Parliament of Uganda
- Long title An Act to provide for the protection of the sovereignty of the people of Uganda; to designate the department responsible for peace and security as the responsible entity for the registration and regulation of agents to foreigners; to provide for the protection of the sovereignty of Uganda; to provide for the registration of agents of foreigners; to regulate the funding and any other assistance to agents of foreigners and for related matters. ;
- Passed: 5 May 2026
- Assented to: 17 May 2026
- Commenced: 22 May 2026
- Introduced by: David Muhoozi
- Introduced: 15 April 2026
- Committee responsible: Defence and internal affairs

= Protection of Sovereignty Act, 2026 =

The Protection of Sovereignty Art, 2026 is an act of the Parliament of Uganda. It provides for prison sentences of up to twenty years and large fines for "foreign agents" up to 2 billion Ugandan shillings.

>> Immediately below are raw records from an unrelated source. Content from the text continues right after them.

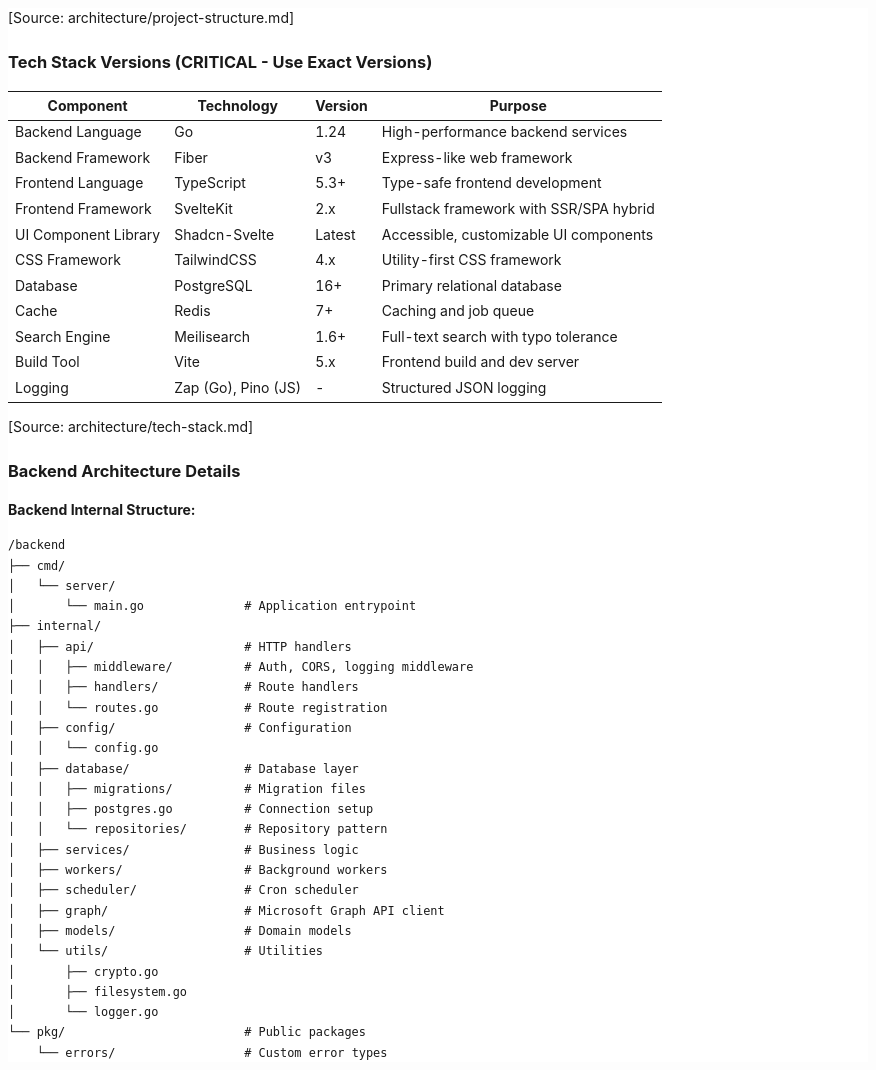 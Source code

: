 [Source: architecture/project-structure.md]

### Tech Stack Versions (CRITICAL - Use Exact Versions)

| Component | Technology | Version | Purpose |
|-----------|-----------|---------|---------|
| Backend Language | Go | 1.24 | High-performance backend services |
| Backend Framework | Fiber | v3 | Express-like web framework |
| Frontend Language | TypeScript | 5.3+ | Type-safe frontend development |
| Frontend Framework | SvelteKit | 2.x | Fullstack framework with SSR/SPA hybrid |
| UI Component Library | Shadcn-Svelte | Latest | Accessible, customizable UI components |
| CSS Framework | TailwindCSS | 4.x | Utility-first CSS framework |
| Database | PostgreSQL | 16+ | Primary relational database |
| Cache | Redis | 7+ | Caching and job queue |
| Search Engine | Meilisearch | 1.6+ | Full-text search with typo tolerance |
| Build Tool | Vite | 5.x | Frontend build and dev server |
| Logging | Zap (Go), Pino (JS) | - | Structured JSON logging |

[Source: architecture/tech-stack.md]

### Backend Architecture Details

**Backend Internal Structure:**

```
/backend
├── cmd/
│   └── server/
│       └── main.go              # Application entrypoint
├── internal/
│   ├── api/                     # HTTP handlers
│   │   ├── middleware/          # Auth, CORS, logging middleware
│   │   ├── handlers/            # Route handlers
│   │   └── routes.go            # Route registration
│   ├── config/                  # Configuration
│   │   └── config.go
│   ├── database/                # Database layer
│   │   ├── migrations/          # Migration files
│   │   ├── postgres.go          # Connection setup
│   │   └── repositories/        # Repository pattern
│   ├── services/                # Business logic
│   ├── workers/                 # Background workers
│   ├── scheduler/               # Cron scheduler
│   ├── graph/                   # Microsoft Graph API client
│   ├── models/                  # Domain models
│   └── utils/                   # Utilities
│       ├── crypto.go
│       ├── filesystem.go
│       └── logger.go
└── pkg/                         # Public packages
    └── errors/                  # Custom error types
```
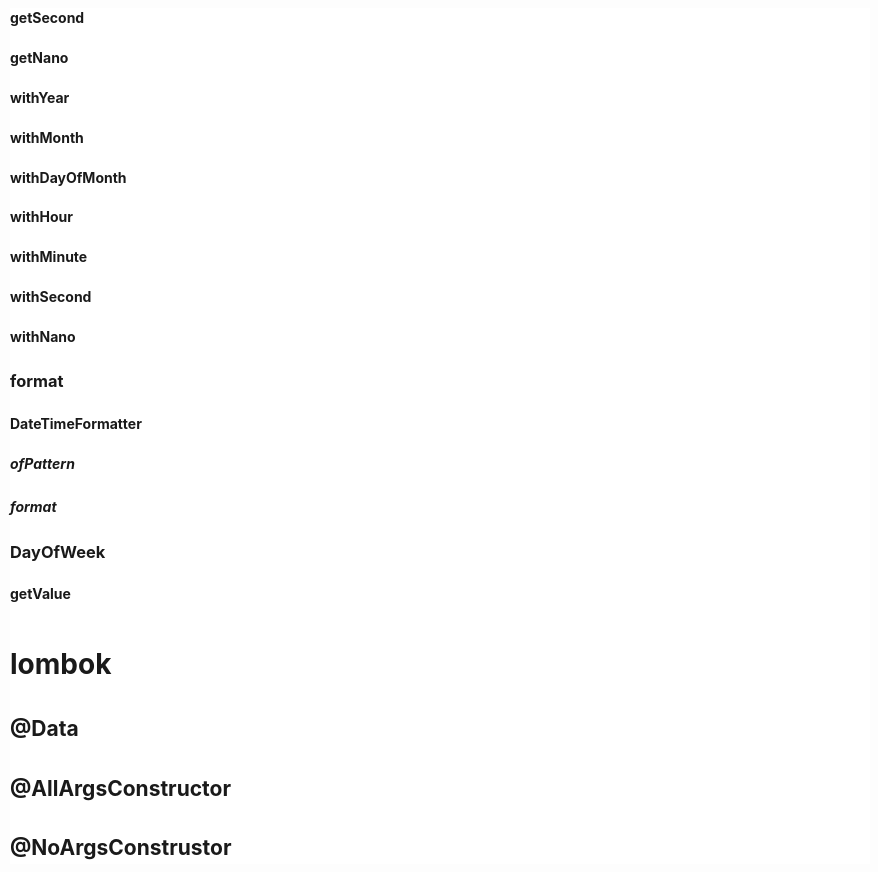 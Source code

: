 #### getSecond

#### getNano

#### withYear

#### withMonth

#### withDayOfMonth

#### withHour

#### withMinute

#### withSecond

#### withNano





### format

#### DateTimeFormatter

##### ofPattern

##### format





### DayOfWeek

#### getValue





# lombok

## @Data

## @AllArgsConstructor

## @NoArgsConstrustor
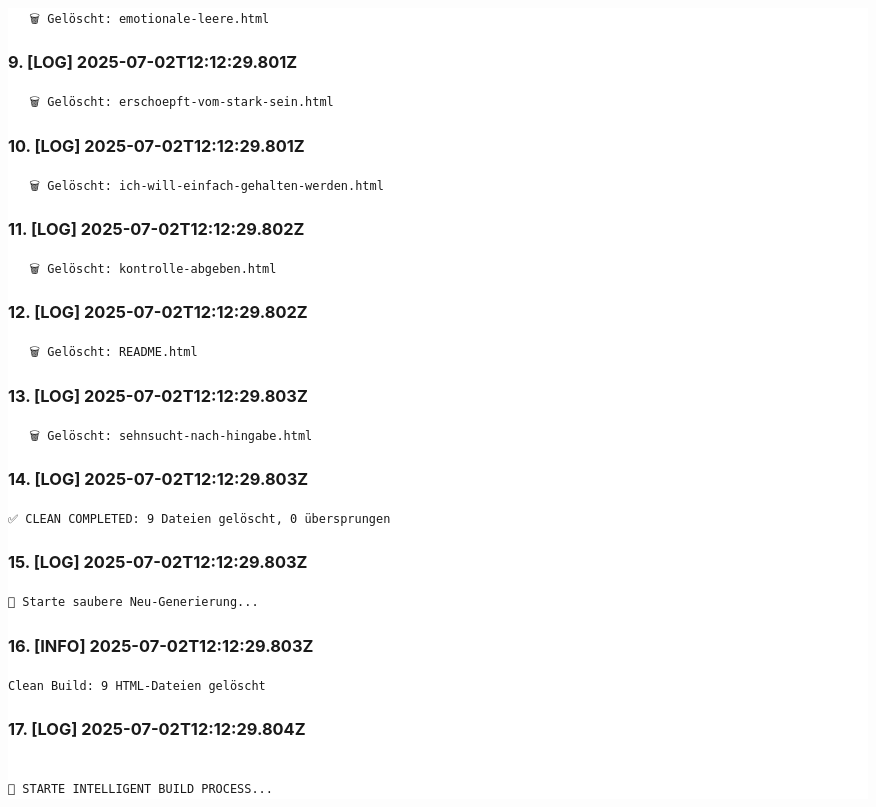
 ```
   🗑️ Gelöscht: emotionale-leere.html
```

### 9. [LOG] 2025-07-02T12:12:29.801Z

```
   🗑️ Gelöscht: erschoepft-vom-stark-sein.html
```

### 10. [LOG] 2025-07-02T12:12:29.801Z

```
   🗑️ Gelöscht: ich-will-einfach-gehalten-werden.html
```

### 11. [LOG] 2025-07-02T12:12:29.802Z

```
   🗑️ Gelöscht: kontrolle-abgeben.html
```

### 12. [LOG] 2025-07-02T12:12:29.802Z

```
   🗑️ Gelöscht: README.html
```

### 13. [LOG] 2025-07-02T12:12:29.803Z

```
   🗑️ Gelöscht: sehnsucht-nach-hingabe.html
```

### 14. [LOG] 2025-07-02T12:12:29.803Z

```
✅ CLEAN COMPLETED: 9 Dateien gelöscht, 0 übersprungen
```

### 15. [LOG] 2025-07-02T12:12:29.803Z

```
🔨 Starte saubere Neu-Generierung...
```

### 16. [INFO] 2025-07-02T12:12:29.803Z

```
Clean Build: 9 HTML-Dateien gelöscht
```

### 17. [LOG] 2025-07-02T12:12:29.804Z

```

🚀 STARTE INTELLIGENT BUILD PROCESS...
```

It was signed by Yoweri Museveni Tibuhaburwa the president of Uganda on 17 May 2026 making it law.

== Legislative history==
The government proposed the bill on 15 April, and parliament referred it to the committee on defence and internal affairs.

The Uganda Bankers' Association said the bill could "undermine investment and stall economic growth" by creating uncertainty for investors, because the bill could classify ordinary international financial activity as foreign interference.